| TASK DESCRIPTION |
The line containing "### Allure/allure-examples ([PR" and every line after it, through the last one below: output exactly these and nothing else.

------ THE DATA

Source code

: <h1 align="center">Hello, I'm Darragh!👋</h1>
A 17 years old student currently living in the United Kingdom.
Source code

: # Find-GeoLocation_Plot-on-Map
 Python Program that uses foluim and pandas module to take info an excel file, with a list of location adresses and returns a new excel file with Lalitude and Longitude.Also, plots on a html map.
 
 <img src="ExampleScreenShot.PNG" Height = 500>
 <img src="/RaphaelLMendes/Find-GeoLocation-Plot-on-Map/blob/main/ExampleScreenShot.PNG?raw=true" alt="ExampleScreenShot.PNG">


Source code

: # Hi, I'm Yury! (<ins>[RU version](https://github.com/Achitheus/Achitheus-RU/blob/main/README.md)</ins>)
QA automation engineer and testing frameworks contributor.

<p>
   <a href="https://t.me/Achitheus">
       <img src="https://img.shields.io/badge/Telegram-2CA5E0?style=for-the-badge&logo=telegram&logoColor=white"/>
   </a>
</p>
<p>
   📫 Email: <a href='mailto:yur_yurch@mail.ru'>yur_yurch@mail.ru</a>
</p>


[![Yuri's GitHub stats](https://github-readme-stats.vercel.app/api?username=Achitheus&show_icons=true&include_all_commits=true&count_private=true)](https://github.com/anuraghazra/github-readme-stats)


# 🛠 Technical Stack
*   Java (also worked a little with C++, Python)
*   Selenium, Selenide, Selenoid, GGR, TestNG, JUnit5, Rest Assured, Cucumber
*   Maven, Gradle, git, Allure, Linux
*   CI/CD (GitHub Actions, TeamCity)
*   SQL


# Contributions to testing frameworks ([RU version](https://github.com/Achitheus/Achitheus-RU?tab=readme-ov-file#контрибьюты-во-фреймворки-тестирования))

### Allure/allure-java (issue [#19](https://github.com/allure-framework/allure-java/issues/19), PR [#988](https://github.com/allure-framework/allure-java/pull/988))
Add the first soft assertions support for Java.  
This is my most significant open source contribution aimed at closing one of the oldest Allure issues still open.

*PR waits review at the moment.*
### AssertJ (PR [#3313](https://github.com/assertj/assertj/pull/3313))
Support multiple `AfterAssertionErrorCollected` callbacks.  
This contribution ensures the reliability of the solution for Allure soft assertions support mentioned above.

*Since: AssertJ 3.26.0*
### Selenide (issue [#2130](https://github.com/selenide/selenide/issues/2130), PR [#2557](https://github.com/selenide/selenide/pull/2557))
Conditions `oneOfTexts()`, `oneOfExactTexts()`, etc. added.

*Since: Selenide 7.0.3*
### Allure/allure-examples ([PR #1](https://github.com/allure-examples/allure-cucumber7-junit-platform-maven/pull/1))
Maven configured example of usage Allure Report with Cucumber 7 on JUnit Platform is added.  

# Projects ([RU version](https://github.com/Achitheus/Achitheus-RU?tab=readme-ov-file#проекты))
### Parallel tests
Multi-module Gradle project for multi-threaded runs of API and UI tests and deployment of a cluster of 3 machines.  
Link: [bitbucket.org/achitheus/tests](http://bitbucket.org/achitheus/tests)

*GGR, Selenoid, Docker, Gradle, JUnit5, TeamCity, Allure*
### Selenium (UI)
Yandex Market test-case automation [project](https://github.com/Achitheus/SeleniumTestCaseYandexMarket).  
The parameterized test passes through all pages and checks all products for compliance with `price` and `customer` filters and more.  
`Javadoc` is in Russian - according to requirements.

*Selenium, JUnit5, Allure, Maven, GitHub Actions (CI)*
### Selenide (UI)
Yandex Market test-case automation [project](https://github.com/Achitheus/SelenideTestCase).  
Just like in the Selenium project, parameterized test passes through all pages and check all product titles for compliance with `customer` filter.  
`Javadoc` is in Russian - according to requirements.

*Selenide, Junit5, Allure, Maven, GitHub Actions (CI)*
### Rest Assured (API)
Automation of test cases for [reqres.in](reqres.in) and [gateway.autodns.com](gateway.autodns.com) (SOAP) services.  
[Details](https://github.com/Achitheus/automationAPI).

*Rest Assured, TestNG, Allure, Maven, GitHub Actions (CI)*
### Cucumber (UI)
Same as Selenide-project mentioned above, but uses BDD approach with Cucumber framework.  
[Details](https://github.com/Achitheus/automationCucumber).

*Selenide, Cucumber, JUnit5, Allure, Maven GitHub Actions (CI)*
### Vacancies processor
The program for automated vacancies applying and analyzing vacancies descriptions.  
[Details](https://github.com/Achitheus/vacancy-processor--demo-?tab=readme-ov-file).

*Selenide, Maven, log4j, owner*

------------

| RESULT OF THE EXERCISE |
### Allure/allure-examples ([PR #1](https://github.com/allure-examples/allure-cucumber7-junit-platform-maven/pull/1))
Maven configured example of usage Allure Report with Cucumber 7 on JUnit Platform is added.  

# Projects ([RU version](https://github.com/Achitheus/Achitheus-RU?tab=readme-ov-file#проекты))
### Parallel tests
Multi-module Gradle project for multi-threaded runs of API and UI tests and deployment of a cluster of 3 machines.  
Link: [bitbucket.org/achitheus/tests](http://bitbucket.org/achitheus/tests)

*GGR, Selenoid, Docker, Gradle, JUnit5, TeamCity, Allure*
### Selenium (UI)
Yandex Market test-case automation [project](https://github.com/Achitheus/SeleniumTestCaseYandexMarket).  
The parameterized test passes through all pages and checks all products for compliance with `price` and `customer` filters and more.  
`Javadoc` is in Russian - according to requirements.

*Selenium, JUnit5, Allure, Maven, GitHub Actions (CI)*
### Selenide (UI)
Yandex Market test-case automation [project](https://github.com/Achitheus/SelenideTestCase).  
Just like in the Selenium project, parameterized test passes through all pages and check all product titles for compliance with `customer` filter.  
`Javadoc` is in Russian - according to requirements.

*Selenide, Junit5, Allure, Maven, GitHub Actions (CI)*
### Rest Assured (API)
Automation of test cases for [reqres.in](reqres.in) and [gateway.autodns.com](gateway.autodns.com) (SOAP) services.  
[Details](https://github.com/Achitheus/automationAPI).

*Rest Assured, TestNG, Allure, Maven, GitHub Actions (CI)*
### Cucumber (UI)
Same as Selenide-project mentioned above, but uses BDD approach with Cucumber framework.  
[Details](https://github.com/Achitheus/automationCucumber).

*Selenide, Cucumber, JUnit5, Allure, Maven GitHub Actions (CI)*
### Vacancies processor
The program for automated vacancies applying and analyzing vacancies descriptions.  
[Details](https://github.com/Achitheus/vacancy-processor--demo-?tab=readme-ov-file).

*Selenide, Maven, log4j, owner*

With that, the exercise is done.